**Saved data entries:**
▬▬▬
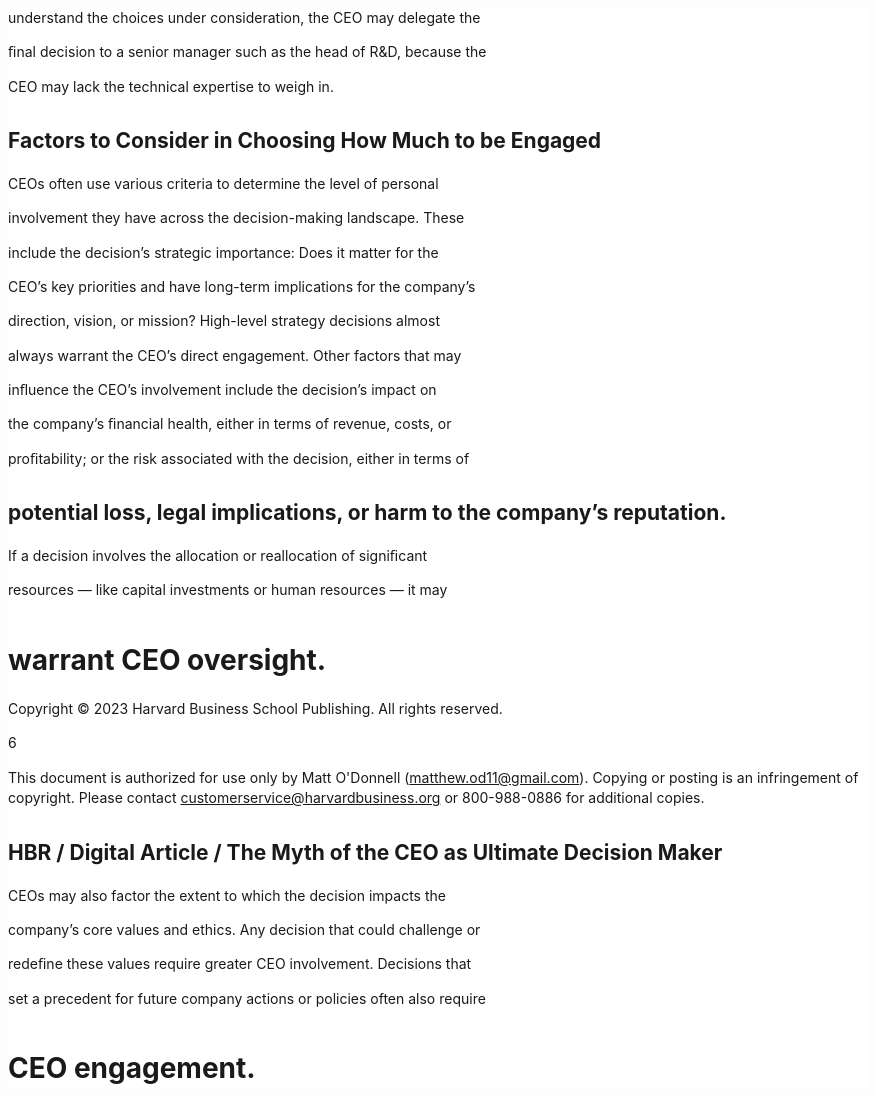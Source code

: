 understand the choices under consideration, the CEO may delegate the

ﬁnal decision to a senior manager such as the head of R&D, because the

CEO may lack the technical expertise to weigh in.

## Factors to Consider in Choosing How Much to be Engaged

CEOs often use various criteria to determine the level of personal

involvement they have across the decision-making landscape. These

include the decision’s strategic importance: Does it matter for the

CEO’s key priorities and have long-term implications for the company’s

direction, vision, or mission? High-level strategy decisions almost

always warrant the CEO’s direct engagement. Other factors that may

inﬂuence the CEO’s involvement include the decision’s impact on

the company’s ﬁnancial health, either in terms of revenue, costs, or

proﬁtability; or the risk associated with the decision, either in terms of

## potential loss, legal implications, or harm to the company’s reputation.

If a decision involves the allocation or reallocation of signiﬁcant

resources — like capital investments or human resources — it may

# warrant CEO oversight.

Copyright © 2023 Harvard Business School Publishing. All rights reserved.

6

This document is authorized for use only by Matt O'Donnell (matthew.od11@gmail.com). Copying or posting is an infringement of copyright. Please contact customerservice@harvardbusiness.org or 800-988-0886 for additional copies.

## HBR / Digital Article / The Myth of the CEO as Ultimate Decision Maker

CEOs may also factor the extent to which the decision impacts the

company’s core values and ethics. Any decision that could challenge or

redeﬁne these values require greater CEO involvement. Decisions that

set a precedent for future company actions or policies often also require

# CEO engagement.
▬▬▬
**AIM OF THE EXERCISE:** From the line containing "## Factors to" through the last line of the entries above, print each line exactly as it stands.

**EXERCISE SOLUTION:**
## Factors to Consider in Choosing How Much to be Engaged

CEOs often use various criteria to determine the level of personal

involvement they have across the decision-making landscape. These

include the decision’s strategic importance: Does it matter for the

CEO’s key priorities and have long-term implications for the company’s

direction, vision, or mission? High-level strategy decisions almost

always warrant the CEO’s direct engagement. Other factors that may

inﬂuence the CEO’s involvement include the decision’s impact on

the company’s ﬁnancial health, either in terms of revenue, costs, or

proﬁtability; or the risk associated with the decision, either in terms of

## potential loss, legal implications, or harm to the company’s reputation.

If a decision involves the allocation or reallocation of signiﬁcant

resources — like capital investments or human resources — it may

# warrant CEO oversight.

Copyright © 2023 Harvard Business School Publishing. All rights reserved.

6

This document is authorized for use only by Matt O'Donnell (matthew.od11@gmail.com). Copying or posting is an infringement of copyright. Please contact customerservice@harvardbusiness.org or 800-988-0886 for additional copies.

## HBR / Digital Article / The Myth of the CEO as Ultimate Decision Maker

CEOs may also factor the extent to which the decision impacts the

company’s core values and ethics. Any decision that could challenge or

redeﬁne these values require greater CEO involvement. Decisions that

set a precedent for future company actions or policies often also require

# CEO engagement.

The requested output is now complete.